- [Given entries]
*** Block opens ***
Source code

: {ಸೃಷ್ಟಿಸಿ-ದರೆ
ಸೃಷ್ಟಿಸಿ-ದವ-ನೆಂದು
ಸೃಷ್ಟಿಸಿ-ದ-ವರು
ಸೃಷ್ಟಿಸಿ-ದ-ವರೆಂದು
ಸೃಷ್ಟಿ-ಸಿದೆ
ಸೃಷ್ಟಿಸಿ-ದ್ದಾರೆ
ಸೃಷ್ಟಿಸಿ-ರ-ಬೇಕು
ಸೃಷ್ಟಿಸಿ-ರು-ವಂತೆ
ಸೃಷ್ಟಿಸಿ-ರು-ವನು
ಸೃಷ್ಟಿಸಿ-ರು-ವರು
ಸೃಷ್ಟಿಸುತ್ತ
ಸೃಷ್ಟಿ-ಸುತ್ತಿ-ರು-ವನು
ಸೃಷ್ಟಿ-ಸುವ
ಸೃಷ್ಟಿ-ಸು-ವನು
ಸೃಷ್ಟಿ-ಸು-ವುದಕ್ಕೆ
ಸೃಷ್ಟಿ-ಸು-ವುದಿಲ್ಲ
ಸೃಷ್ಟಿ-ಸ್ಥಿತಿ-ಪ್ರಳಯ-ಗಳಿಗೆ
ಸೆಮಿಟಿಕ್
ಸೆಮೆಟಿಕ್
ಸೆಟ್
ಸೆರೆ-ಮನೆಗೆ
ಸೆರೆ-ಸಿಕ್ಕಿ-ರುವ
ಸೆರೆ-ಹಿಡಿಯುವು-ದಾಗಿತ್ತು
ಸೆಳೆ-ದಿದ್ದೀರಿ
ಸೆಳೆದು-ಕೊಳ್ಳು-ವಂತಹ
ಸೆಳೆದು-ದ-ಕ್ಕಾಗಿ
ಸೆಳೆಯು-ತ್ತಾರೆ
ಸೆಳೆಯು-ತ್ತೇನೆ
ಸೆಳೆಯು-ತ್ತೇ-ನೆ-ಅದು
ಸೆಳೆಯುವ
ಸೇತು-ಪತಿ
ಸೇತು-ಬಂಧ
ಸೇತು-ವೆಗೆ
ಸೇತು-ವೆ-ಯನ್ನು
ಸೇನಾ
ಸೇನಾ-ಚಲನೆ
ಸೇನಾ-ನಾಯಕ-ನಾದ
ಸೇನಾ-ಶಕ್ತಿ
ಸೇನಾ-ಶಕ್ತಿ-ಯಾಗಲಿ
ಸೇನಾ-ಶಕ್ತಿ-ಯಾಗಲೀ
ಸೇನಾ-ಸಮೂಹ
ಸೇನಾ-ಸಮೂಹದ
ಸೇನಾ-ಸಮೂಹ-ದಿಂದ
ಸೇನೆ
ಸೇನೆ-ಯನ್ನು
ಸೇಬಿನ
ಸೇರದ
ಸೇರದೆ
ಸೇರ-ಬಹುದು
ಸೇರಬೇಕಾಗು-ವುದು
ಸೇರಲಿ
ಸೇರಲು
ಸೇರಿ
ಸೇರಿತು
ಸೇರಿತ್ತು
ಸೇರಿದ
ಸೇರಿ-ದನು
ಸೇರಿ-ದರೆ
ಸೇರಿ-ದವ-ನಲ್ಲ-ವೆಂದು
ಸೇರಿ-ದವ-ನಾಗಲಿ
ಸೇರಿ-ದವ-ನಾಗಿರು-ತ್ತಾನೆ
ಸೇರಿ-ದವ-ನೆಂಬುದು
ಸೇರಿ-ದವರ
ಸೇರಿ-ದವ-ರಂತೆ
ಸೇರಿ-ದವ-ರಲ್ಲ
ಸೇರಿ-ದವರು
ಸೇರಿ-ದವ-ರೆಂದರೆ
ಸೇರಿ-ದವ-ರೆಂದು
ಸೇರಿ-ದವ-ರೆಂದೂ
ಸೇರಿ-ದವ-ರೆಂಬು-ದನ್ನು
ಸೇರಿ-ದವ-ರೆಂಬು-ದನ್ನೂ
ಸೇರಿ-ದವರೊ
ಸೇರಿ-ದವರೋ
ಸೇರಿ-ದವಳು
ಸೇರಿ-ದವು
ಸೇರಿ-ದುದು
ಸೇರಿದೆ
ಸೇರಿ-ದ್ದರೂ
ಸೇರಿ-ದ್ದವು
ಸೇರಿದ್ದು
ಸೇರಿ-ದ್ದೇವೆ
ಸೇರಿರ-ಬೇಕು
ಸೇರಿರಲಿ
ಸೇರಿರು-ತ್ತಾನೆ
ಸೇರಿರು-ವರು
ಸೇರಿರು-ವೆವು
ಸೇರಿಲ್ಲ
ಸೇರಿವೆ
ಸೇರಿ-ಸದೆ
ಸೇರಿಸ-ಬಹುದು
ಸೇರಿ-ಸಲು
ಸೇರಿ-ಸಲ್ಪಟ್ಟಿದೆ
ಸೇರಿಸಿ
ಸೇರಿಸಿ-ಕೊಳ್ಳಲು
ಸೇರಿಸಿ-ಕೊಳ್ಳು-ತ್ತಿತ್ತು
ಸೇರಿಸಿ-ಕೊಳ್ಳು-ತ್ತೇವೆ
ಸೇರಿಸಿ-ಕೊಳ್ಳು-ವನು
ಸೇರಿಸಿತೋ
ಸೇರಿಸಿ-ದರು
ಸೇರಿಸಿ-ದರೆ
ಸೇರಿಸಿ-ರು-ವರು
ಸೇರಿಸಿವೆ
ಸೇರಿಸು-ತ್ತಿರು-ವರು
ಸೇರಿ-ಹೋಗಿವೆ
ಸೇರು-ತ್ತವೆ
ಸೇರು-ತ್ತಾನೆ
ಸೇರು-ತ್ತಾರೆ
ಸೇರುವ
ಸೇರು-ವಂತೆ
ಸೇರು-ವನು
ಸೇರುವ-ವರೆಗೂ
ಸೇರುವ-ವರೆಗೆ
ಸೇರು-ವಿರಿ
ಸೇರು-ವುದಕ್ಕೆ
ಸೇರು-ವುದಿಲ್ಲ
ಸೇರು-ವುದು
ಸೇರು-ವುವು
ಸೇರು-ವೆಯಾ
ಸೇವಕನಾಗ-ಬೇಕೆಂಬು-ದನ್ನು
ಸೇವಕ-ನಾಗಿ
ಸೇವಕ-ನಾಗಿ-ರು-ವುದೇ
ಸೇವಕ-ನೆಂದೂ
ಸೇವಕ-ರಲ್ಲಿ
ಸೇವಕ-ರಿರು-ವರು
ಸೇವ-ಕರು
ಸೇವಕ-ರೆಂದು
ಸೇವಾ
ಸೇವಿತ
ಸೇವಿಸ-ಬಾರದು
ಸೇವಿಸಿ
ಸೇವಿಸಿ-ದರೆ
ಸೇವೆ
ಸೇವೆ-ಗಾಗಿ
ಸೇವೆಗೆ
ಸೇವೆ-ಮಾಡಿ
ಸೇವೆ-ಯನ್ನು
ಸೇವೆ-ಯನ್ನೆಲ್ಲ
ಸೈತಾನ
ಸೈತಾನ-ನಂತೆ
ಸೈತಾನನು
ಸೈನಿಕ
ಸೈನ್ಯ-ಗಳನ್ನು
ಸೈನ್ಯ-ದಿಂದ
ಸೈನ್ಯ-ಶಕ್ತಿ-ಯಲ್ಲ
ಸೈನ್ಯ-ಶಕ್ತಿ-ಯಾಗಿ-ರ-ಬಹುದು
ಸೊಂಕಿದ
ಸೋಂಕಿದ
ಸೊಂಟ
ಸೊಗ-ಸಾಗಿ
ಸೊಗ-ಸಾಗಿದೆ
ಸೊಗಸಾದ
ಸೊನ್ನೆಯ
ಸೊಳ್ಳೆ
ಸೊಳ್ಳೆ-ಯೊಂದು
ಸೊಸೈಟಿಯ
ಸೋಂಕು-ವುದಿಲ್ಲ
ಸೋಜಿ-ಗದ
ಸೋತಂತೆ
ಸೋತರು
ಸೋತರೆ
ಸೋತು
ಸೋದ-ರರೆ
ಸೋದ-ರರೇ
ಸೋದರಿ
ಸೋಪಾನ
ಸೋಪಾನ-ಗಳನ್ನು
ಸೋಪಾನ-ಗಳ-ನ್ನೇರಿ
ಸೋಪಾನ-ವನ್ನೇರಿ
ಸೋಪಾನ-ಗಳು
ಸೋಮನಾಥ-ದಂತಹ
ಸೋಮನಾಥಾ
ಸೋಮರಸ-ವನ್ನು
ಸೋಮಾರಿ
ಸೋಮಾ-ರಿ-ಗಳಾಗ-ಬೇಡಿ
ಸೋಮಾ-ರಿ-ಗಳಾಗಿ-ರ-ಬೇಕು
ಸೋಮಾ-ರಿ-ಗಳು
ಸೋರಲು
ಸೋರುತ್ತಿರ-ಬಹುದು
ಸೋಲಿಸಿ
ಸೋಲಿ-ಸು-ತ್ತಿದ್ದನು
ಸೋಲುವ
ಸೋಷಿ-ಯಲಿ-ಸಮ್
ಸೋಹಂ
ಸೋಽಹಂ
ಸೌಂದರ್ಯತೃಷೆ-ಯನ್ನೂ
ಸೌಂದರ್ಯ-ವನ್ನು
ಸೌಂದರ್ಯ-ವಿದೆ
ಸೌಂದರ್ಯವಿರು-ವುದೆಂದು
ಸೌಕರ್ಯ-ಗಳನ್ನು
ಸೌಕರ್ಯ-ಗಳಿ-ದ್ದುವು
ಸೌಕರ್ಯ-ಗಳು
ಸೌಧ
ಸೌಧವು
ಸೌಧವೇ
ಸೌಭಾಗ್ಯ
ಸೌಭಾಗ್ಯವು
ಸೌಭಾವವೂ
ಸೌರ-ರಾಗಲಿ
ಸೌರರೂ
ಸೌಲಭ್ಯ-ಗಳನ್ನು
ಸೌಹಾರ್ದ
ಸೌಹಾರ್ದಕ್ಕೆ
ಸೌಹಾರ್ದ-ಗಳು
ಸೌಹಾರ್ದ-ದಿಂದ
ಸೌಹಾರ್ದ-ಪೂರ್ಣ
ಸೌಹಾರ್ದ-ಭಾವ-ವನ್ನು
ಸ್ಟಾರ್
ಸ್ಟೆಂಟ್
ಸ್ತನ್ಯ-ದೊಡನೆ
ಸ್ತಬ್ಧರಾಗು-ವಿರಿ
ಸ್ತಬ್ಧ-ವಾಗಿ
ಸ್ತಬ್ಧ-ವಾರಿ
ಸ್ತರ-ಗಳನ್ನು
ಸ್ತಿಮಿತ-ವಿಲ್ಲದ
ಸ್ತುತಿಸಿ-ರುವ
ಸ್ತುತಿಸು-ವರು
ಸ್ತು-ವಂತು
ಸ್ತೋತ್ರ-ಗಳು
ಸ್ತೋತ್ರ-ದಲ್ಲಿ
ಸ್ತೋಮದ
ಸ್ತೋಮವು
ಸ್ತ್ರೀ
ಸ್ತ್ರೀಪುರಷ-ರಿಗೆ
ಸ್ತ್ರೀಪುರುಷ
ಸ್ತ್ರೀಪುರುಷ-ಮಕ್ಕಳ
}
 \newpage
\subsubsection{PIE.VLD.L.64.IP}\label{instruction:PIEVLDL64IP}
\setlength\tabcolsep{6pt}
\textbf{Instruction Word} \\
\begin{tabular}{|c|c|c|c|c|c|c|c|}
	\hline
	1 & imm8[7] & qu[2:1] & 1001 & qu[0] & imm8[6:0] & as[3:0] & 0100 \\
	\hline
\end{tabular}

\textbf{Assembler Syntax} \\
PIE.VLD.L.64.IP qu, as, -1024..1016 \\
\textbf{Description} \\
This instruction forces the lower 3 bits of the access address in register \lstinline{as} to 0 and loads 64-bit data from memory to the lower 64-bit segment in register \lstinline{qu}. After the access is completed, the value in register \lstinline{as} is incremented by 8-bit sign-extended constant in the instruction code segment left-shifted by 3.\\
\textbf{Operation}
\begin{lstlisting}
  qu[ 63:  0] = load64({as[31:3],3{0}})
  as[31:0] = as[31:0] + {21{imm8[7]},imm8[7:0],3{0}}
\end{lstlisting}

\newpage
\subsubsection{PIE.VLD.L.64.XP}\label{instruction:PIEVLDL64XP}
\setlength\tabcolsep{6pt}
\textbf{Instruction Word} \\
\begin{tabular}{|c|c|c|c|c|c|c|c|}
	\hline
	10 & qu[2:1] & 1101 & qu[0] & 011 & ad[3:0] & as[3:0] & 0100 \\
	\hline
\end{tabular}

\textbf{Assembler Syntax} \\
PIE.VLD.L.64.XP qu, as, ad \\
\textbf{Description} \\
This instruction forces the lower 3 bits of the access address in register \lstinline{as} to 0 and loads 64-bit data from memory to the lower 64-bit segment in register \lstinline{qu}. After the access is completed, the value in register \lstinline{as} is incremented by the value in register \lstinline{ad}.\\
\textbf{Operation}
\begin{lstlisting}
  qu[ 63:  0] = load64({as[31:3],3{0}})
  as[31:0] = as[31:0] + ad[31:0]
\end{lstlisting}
*** Block closes ***
- [What to work on]
Reproduce exactly the lines above from the line with "ಸೇರಿ-ದವ-ನಾಗಲಿ" to the line with "ಸೇರು-ತ್ತಾನೆ", including both, and add nothing.

- [Written response]
ಸೇರಿ-ದವ-ನಾಗಲಿ
ಸೇರಿ-ದವ-ನಾಗಿರು-ತ್ತಾನೆ
ಸೇರಿ-ದವ-ನೆಂಬುದು
ಸೇರಿ-ದವರ
ಸೇರಿ-ದವ-ರಂತೆ
ಸೇರಿ-ದವ-ರಲ್ಲ
ಸೇರಿ-ದವರು
ಸೇರಿ-ದವ-ರೆಂದರೆ
ಸೇರಿ-ದವ-ರೆಂದು
ಸೇರಿ-ದವ-ರೆಂದೂ
ಸೇರಿ-ದವ-ರೆಂಬು-ದನ್ನು
ಸೇರಿ-ದವ-ರೆಂಬು-ದನ್ನೂ
ಸೇರಿ-ದವರೊ
ಸೇರಿ-ದವರೋ
ಸೇರಿ-ದವಳು
ಸೇರಿ-ದವು
ಸೇರಿ-ದುದು
ಸೇರಿದೆ
ಸೇರಿ-ದ್ದರೂ
ಸೇರಿ-ದ್ದವು
ಸೇರಿದ್ದು
ಸೇರಿ-ದ್ದೇವೆ
ಸೇರಿರ-ಬೇಕು
ಸೇರಿರಲಿ
ಸೇರಿರು-ತ್ತಾನೆ
ಸೇರಿರು-ವರು
ಸೇರಿರು-ವೆವು
ಸೇರಿಲ್ಲ
ಸೇರಿವೆ
ಸೇರಿ-ಸದೆ
ಸೇರಿಸ-ಬಹುದು
ಸೇರಿ-ಸಲು
ಸೇರಿ-ಸಲ್ಪಟ್ಟಿದೆ
ಸೇರಿಸಿ
ಸೇರಿಸಿ-ಕೊಳ್ಳಲು
ಸೇರಿಸಿ-ಕೊಳ್ಳು-ತ್ತಿತ್ತು
ಸೇರಿಸಿ-ಕೊಳ್ಳು-ತ್ತೇವೆ
ಸೇರಿಸಿ-ಕೊಳ್ಳು-ವನು
ಸೇರಿಸಿತೋ
ಸೇರಿಸಿ-ದರು
ಸೇರಿಸಿ-ದರೆ
ಸೇರಿಸಿ-ರು-ವರು
ಸೇರಿಸಿವೆ
ಸೇರಿಸು-ತ್ತಿರು-ವರು
ಸೇರಿ-ಹೋಗಿವೆ
ಸೇರು-ತ್ತವೆ
ಸೇರು-ತ್ತಾನೆ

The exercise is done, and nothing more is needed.